In a large cast iron skillet over medium-high, heat olive oil until shimmering. Add onion and garlic and saute for a few minutes or until softened and just starting to turn golden. Meanwhile, steam carrots just until tender. Rinse with cold water to stop the cooking and drain. Place all ingredients except lime zest in the bowl of a food processor and puree until almost smooth, but flecks of texture and color remain. You may want to puree in two batches to prevent overflow. Transfer to a saucepan or microwave-safe bowl, stir in zest, and heat. Serve warm.

Vegan Thai Coconut Milk Rice with Spicy Carrots and Green Peas

Yield: 4 servings (to truly serve 4, this dish needs something like a simple cucumber salad to round it out)

Just home from a week long Spring Break vacation, I challenged myself tonight to create a satisfying and healthy dinner using only ingredients I had on hand. (Read: I was too worn out from a day of travel to get enthusiastic about going to the grocery store not even a half-mile away.) Poking around in the pantry and ferreting around in the fridge and freezer revealed plenty of wholesome ingredients for a Thai-inspired meal.
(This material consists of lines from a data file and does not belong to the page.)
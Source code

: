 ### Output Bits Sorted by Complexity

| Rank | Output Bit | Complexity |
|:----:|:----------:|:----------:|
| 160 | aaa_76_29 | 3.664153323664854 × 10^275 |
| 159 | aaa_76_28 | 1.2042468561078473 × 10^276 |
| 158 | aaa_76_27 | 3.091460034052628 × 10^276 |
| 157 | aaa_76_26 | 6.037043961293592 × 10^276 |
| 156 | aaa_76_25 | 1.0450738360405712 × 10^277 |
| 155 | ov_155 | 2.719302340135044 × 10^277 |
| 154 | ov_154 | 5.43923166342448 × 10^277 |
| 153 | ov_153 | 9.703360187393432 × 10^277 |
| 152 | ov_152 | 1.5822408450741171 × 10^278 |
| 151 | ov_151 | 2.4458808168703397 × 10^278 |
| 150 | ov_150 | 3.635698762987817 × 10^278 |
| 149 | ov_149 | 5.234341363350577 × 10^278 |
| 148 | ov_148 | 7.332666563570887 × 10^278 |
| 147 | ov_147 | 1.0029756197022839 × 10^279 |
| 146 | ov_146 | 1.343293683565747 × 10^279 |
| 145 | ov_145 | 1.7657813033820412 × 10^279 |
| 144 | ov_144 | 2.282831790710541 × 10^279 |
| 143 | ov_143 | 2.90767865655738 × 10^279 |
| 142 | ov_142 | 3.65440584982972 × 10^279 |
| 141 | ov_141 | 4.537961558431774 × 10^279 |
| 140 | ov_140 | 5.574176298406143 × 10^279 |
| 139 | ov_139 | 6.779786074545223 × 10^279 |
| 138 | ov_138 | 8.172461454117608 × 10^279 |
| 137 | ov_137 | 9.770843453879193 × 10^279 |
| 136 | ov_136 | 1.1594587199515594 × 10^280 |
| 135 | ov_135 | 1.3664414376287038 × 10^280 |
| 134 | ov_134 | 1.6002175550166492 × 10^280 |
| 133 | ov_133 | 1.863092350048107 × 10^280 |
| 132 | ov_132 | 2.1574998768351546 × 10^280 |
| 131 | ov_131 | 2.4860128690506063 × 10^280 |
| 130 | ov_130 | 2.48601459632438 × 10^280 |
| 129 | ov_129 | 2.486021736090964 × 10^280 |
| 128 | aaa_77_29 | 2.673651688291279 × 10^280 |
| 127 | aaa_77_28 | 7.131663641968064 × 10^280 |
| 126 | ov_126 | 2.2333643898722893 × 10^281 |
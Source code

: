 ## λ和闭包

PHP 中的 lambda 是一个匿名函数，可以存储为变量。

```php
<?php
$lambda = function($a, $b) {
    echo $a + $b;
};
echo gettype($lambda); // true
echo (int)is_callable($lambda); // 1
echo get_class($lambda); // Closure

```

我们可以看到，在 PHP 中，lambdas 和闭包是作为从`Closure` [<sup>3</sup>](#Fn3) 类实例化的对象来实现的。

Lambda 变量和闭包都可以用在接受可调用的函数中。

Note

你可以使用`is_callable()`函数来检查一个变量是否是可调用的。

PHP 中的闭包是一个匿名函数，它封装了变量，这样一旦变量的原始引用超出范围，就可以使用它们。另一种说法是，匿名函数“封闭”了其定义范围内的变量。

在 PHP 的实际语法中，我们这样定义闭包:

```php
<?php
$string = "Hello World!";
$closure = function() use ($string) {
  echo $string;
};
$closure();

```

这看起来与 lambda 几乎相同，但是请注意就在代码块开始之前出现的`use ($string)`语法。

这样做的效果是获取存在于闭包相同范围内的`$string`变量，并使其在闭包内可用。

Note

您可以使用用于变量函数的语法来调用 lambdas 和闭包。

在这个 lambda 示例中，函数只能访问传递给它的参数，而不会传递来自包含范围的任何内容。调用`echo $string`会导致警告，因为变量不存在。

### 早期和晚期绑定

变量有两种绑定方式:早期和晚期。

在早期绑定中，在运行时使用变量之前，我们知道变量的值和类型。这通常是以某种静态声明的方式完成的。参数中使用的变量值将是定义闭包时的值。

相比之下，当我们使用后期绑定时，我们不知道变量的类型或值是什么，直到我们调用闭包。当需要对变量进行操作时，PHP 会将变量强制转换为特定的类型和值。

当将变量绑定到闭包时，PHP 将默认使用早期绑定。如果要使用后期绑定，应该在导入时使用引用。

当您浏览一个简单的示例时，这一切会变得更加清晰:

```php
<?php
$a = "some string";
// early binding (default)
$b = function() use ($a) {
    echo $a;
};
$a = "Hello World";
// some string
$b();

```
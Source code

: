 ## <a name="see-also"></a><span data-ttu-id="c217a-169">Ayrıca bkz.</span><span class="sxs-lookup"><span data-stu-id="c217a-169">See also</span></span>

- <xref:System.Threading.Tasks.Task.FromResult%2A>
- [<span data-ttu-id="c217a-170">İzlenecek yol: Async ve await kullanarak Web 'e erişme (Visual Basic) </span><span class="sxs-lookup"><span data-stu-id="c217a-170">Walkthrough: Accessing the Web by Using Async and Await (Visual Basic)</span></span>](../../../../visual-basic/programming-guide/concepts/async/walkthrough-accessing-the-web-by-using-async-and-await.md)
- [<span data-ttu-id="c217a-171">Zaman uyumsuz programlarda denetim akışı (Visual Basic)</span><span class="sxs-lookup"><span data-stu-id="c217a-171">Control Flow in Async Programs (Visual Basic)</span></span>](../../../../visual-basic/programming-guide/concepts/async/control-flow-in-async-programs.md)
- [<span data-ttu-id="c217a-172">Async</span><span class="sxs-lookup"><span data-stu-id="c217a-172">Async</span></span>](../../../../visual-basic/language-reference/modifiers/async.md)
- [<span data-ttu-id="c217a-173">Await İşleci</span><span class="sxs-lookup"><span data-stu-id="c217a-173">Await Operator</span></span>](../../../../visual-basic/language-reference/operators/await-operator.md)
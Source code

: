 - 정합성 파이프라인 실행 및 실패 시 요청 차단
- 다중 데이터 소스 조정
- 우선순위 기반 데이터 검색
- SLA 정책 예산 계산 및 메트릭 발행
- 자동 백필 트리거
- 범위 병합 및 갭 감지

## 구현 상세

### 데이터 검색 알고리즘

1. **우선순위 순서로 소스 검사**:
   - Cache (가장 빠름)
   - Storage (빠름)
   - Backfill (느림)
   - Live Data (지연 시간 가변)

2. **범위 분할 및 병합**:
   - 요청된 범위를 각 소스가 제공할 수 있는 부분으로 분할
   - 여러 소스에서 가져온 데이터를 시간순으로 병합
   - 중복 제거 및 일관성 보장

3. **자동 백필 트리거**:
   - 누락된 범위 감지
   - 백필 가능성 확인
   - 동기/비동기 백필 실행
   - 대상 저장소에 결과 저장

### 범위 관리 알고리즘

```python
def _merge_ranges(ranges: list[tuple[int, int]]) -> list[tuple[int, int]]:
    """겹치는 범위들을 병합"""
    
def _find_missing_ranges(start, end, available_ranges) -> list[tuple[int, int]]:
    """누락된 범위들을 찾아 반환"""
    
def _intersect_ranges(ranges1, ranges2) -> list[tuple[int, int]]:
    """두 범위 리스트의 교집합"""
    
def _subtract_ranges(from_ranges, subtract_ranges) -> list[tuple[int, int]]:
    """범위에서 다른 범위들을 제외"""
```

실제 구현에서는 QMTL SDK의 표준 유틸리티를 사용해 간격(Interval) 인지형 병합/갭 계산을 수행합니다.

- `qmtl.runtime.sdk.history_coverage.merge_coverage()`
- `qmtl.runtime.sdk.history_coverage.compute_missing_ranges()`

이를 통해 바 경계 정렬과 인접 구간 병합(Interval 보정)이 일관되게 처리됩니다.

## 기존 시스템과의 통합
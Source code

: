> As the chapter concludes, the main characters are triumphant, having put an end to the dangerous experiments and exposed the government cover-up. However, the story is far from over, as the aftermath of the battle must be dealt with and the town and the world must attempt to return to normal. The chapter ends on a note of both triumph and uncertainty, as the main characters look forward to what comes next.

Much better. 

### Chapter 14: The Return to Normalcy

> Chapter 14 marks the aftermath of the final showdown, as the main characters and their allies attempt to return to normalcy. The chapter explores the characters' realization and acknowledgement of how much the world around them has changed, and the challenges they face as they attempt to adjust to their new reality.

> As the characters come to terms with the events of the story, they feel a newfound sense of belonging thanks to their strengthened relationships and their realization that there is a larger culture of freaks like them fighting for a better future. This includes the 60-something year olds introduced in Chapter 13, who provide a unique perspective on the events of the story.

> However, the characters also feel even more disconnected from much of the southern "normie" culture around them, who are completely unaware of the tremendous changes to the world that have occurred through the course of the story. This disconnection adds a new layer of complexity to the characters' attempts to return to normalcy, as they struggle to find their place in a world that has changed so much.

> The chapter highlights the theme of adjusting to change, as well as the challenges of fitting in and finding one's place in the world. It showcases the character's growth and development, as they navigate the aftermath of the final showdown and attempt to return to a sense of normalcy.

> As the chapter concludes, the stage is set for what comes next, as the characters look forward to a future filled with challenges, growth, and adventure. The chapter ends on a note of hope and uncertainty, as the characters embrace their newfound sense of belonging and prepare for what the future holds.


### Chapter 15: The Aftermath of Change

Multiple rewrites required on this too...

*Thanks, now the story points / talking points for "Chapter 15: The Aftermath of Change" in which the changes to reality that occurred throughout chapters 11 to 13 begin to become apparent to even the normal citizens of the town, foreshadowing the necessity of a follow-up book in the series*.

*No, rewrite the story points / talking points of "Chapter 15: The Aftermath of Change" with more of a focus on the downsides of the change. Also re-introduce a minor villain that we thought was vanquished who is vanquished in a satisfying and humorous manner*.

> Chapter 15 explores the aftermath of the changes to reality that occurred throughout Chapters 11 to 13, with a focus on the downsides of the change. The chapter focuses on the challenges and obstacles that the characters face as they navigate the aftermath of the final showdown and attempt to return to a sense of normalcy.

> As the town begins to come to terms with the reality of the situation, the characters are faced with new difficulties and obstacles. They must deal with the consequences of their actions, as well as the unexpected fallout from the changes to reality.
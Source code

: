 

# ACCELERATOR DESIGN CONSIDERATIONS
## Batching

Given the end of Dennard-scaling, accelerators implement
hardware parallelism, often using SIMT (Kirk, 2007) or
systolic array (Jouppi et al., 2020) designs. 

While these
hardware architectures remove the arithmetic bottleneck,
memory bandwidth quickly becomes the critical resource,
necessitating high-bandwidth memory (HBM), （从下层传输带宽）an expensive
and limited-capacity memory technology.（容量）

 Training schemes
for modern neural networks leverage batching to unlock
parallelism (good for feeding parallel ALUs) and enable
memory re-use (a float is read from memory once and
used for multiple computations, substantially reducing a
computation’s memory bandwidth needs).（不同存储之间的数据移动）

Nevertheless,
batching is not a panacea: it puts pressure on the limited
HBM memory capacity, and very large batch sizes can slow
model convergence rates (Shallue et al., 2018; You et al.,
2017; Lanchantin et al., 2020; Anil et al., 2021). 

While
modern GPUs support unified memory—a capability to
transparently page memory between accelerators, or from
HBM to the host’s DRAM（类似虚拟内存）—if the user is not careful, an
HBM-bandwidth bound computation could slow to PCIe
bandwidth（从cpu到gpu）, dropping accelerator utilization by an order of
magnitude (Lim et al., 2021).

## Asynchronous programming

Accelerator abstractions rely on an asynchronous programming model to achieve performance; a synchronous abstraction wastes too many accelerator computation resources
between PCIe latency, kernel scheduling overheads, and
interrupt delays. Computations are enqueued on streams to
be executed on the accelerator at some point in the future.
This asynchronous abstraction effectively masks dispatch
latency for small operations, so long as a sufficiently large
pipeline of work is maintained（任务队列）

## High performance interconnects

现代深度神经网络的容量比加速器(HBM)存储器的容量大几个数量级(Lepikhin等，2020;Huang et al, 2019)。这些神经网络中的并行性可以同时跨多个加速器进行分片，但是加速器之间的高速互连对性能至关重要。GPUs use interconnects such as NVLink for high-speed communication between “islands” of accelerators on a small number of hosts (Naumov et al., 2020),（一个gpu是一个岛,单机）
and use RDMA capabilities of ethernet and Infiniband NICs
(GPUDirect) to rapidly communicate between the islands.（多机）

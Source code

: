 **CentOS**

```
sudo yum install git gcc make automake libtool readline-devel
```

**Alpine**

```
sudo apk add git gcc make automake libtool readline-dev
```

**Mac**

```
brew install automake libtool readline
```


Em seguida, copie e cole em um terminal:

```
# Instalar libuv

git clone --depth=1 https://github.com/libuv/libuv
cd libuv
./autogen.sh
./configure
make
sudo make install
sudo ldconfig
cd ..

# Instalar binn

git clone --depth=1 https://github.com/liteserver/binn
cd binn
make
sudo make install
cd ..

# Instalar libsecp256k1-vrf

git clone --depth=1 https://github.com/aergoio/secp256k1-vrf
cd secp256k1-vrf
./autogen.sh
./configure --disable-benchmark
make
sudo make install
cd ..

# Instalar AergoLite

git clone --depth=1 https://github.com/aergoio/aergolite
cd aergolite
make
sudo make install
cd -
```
Following is the tasty result.

Rice:
1 cup water
1-14 ounce can lite coconut milk
1 cup Jasmine rice
1-5 inch stalk of lemon grass (tough green stalk removed), cut into 4 pieces
2 Kaffir lime leaves, torn in half
2 tablespoons minced fresh or fresh-frozen Thai basil (mine was the latter)
1 tablespoon minced fresh or fresh-frozen mint (again, mine was the latter)
2 tablespoons lime juice
2 tablespoons vegan fish sauce (it will usually say “vegetarian” on the label)
salt to taste
garlic powder to taste

Spicy Carrots and Green Peas:
2 teaspoons canola oil
1 large clove garlic, minced
1-2 teaspoons green curry paste (it’s fiery, so start with 1)
1 generous pinch ground cumin
1 generous pinch ground coriander
1 cup baby carrots, cut on the diagonal into 3-4 pieces each
3/4 cup water
1 cup frozen green peas
1 tablespoon vegan fish sauce
salt to taste

Garnish:
1/4 cup finely chopped peanuts
4 sprigs Thai basil or mint

In a medium saucepan, bring water and coconut milk to a simmer. Stir in rice and next six ingredients and cook loosely covered over medium-low heat, stirring fairly frequently, until rice is tender and creamy, approximately 15-20 minutes. Season to taste with salt and garlic powder. Remove from heat. At this point, it is important to have vegetables prepared so that the meal can be served immediately, lest the rice become gummy.

So, as soon as rice begins to cook, heat oil in a large skillet over medium-high heat. Add garlic, curry paste, cumin and coriander and cook, stirring constantly, about a minute until mixture comes together. Stir in carrots just until coated with curry mixture. Then stir in 1/2 cup of the water and cook carrots a few minutes or until crunchy-tender. Stir in peas, remaining 1/4 cup water and fish sauce, and cook for a few more minutes until peas are heated through, but still bright green.

Immediately, divide rice among four shallow bowls and top with one-fourth of the vegetables. Garnish each serving with about a tablespoon of chopped peanuts and an optional sprig of fresh Thai basil or mint.